2.1 – Conference Opening – Presentations by the Authorities

In development.

2.2 – Open Access – routes towards universalization: golden national based solutions

The adoption of national, regional and institutional policies to promote free access to scientific knowledge have contributed significantly to boosting the growth of open access. In this context, the gold route represents one of the most important paths for the universalization of open access to scientific literature and the solutions employed complement the advances of open access globally with the contribution of the commercial publishers that started to gradually adopt open access solutions, the emergence of open access megajournals and open access repositories of articles published in restricted access journals. In recent years we have also seen the easing of use licenses that contribute to the increase of the number of open access publications, mainly in line with the principles and practices of open science.

Although the increase of open access publications is noticeable, the distribution of these titles among countries is not homogeneous; two contexts stand out. On the one hand, there are countries with an important tradition in commercial publishing, especially in the USA, UK, the Netherlands and Germany, and whose advance toward open access depends on business models that ensure the financial returns to large publishers; and on the other, there are mainly the emerging economies, whose journals do not draw much commercial interest, being mostly published in open access. Between these two environments, there are also national initiatives in developed countries that publish journals outside the commercial circuit of the large publishers.

In this scenario, Latin America is known to be one of the most advanced regions of the world to use the open access publishing model as a strategy to increase the visibility of the scientific output in the countries of the region. This protagonism is largely driven by national and regional initiatives, underlining the pioneering SciELO, which, through its decentralized model, promoted and developed a network of national collections of open access journals, focusing on each countries’ conditions and priorities. In most of these countries the collections reflect the implementation of public policies supporting research infrastructure and its communication, with emphasis on nationally published journals.
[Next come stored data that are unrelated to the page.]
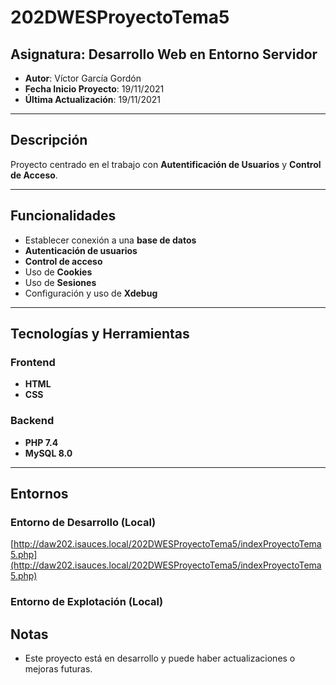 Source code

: # 202DWESProyectoTema5

## Asignatura: Desarrollo Web en Entorno Servidor

- **Autor**: Víctor García Gordón
- **Fecha Inicio Proyecto**: 19/11/2021
- **Última Actualización**: 19/11/2021

---

## Descripción

Proyecto centrado en el trabajo con **Autentificación de Usuarios** y **Control de Acceso**.

---

## Funcionalidades

- Establecer conexión a una **base de datos**
- **Autenticación de usuarios**
- **Control de acceso**
- Uso de **Cookies**
- Uso de **Sesiones**
- Configuración y uso de **Xdebug**

---

## Tecnologías y Herramientas

### Frontend

- **HTML**
- **CSS**

### Backend

- **PHP 7.4**
- **MySQL 8.0**

---

## Entornos

### Entorno de Desarrollo (Local)

[http://daw202.isauces.local/202DWESProyectoTema5/indexProyectoTema5.php](http://daw202.isauces.local/202DWESProyectoTema5/indexProyectoTema5.php)

### Entorno de Explotación (Local)


## Notas

- Este proyecto está en desarrollo y puede haber actualizaciones o mejoras futuras.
Through similar solutions, other countries have also highlighted the importance of nationally published journals for their national research systems, and have been making efforts to develop national open access journals collections (France, Serbia, and Japan, among others) as one of the essential components of their strategies of active participation in the global flow of scientific output and scholarly communication.

In view of the above, this panel will analyze the main characteristics of the most relevant national solutions, advances already achieved, barriers and challenges toward universalization of open access and alignment with open science.

Syllabus

Open access gold route journals, characteristics of national solutions, funding models for open access, metrics on the state of open access, barriers to universal access, and open access policies in line with open science practices.
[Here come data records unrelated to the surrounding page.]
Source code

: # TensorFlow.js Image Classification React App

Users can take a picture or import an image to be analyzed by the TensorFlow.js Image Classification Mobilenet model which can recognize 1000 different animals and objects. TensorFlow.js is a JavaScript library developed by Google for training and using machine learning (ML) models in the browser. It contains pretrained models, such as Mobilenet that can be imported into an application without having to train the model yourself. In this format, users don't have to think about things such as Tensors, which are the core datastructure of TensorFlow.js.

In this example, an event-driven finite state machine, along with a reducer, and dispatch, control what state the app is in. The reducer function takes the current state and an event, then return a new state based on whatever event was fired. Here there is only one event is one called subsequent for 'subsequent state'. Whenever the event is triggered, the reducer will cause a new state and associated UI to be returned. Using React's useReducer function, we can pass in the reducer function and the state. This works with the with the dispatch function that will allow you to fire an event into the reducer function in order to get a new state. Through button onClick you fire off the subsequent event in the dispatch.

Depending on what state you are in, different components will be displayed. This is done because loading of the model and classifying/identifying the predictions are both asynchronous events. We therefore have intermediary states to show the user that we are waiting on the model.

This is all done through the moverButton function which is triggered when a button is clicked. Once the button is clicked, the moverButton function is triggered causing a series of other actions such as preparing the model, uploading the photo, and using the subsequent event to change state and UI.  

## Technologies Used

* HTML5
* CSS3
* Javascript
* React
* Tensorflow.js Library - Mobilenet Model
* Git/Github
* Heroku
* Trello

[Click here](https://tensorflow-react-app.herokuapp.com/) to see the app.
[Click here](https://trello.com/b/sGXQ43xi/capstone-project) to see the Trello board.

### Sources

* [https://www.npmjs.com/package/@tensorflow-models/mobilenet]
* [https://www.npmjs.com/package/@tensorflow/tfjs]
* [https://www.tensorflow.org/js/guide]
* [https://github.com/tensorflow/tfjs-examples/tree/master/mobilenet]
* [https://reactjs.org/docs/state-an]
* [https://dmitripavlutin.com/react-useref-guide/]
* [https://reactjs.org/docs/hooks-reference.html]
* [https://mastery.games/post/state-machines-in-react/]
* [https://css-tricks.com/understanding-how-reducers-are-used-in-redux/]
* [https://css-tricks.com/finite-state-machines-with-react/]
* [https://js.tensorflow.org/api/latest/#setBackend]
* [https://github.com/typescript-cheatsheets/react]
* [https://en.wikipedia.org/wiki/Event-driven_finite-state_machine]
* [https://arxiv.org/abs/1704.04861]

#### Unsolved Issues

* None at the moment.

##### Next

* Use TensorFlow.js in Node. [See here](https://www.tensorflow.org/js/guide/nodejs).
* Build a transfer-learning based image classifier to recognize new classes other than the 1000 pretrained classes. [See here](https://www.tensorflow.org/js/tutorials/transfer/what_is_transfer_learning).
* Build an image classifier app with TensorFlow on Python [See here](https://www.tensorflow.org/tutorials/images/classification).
2.3 – Open Access – routes towards universalization: gold and hybrid journals, green, and others

Open Access is increasingly a determining part of the structures and processes of scholarly communication, particularly in the emerging open science modus operandi, which presupposes the opening of all research components. Currently, most scholarly communication instances, products and services refer to open access in some way. The bibliographic indexes started to identify open access articles. New publishers were created, most commercial publishers started to publish open access journals or offer authors the possibility to publish open access articles in subscription journals. Open access mega journals have appeared. In developing countries, open access journals predominate, with emphasis on the pioneering SciELO Program, publishing open access journals from 1998, four years before the Budapest Open Access Initiative declaration. The preprints modality with open access availability of manuscripts before evaluation and publication in journals grows and new tools appear. Several innovative models have emerged in recent years to promote open access to journal articles, such as library consortia or crowdfunding. There is still difficulty and resistance from publishers in developing financial models that enable open access, and the calculation of article processing charges (APC) remains opaque. But the main force that can make the universalization of open access viable is public policies, the best example being currently the European Commission’s Horizon 2020 program.
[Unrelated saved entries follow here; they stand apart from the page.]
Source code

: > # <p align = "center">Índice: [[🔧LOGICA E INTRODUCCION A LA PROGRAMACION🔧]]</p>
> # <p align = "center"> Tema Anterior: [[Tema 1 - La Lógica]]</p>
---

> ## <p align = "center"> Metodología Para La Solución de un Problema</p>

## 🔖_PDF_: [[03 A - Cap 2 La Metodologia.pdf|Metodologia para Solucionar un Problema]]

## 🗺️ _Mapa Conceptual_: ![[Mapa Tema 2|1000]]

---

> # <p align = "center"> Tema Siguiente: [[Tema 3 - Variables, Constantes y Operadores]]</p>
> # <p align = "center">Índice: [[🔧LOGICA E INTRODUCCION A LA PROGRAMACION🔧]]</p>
Before this landscape, this panel will analyze progress already achieved, the promising solutions and the persistent barriers in the routes towards the universalization of open access.

Syllabus

The classical open access modalities – gold route journals, green route, new models of open access financing, metrics on the status of open access, barriers to the universalization of open access, and open access policies.

3.1 – Fast communication: preprints, peer-review, continuous publishing

Free and open access, transparent assessment and dissemination of research in a fast, shared, collaborative, participative and clear manner for all of society are some of the principles of Open Science. The recognition and adoption of open research practices is growing, including new policies that increase public access to scholarly literature and encourage openness of codes and data sharing for its reproduction. Among these initiatives which are reconfiguring scientific communication, preprints have been consolidating themselves as a promising space for free, open and transparent knowledge, streamlining the editorial process. Preprints are the first formal step in making the manuscripts publicly available before being approved by a journal.

The logics of publishing based on science guiding principles have always been in the decision-making power of the editor. From the choice of referees to the distribution of articles approved in publishing editions, the time management to publish keeping quality, periodicity and celerity regarding feedback on the output was always a challenge to editors. Moreover, this time management becomes an even greater challenge to the publishing process in Brazil, and in some parts of Latin America, whose journals’ management is mainly based on voluntary work. Given this scenario, initiatives that seek to make scientific communication faster and more transparent appear as solutions to the daily difficulties of scientific publishing, such as, for instance, preprints, continuous publication and open peer review.

In view of this new reconfiguration of the editorial process, this panel aims to discuss the panorama of fast and transparent scientific communication, seeking to share experiences that have been developed that respond to the editorial demands on the management of time and quality of the papers published in scientific journals and, particularly, to support the development of the SciELO Program preprints policy.

Syllabus

The challenges of scientific publishing and editorial ethics regarding time management and quality; initiatives for fast research communication; metrics and alternative indicators of scientific visibility; preprints and continuous communication experience in the national and international scenario; editorial dynamics of preprints and its models in the market; the demands of the continuous publication flow; open modalities of peer review: peer-review, open peer-review, and crowd-based peer review; the spaces of fast communication in scholarly social platforms.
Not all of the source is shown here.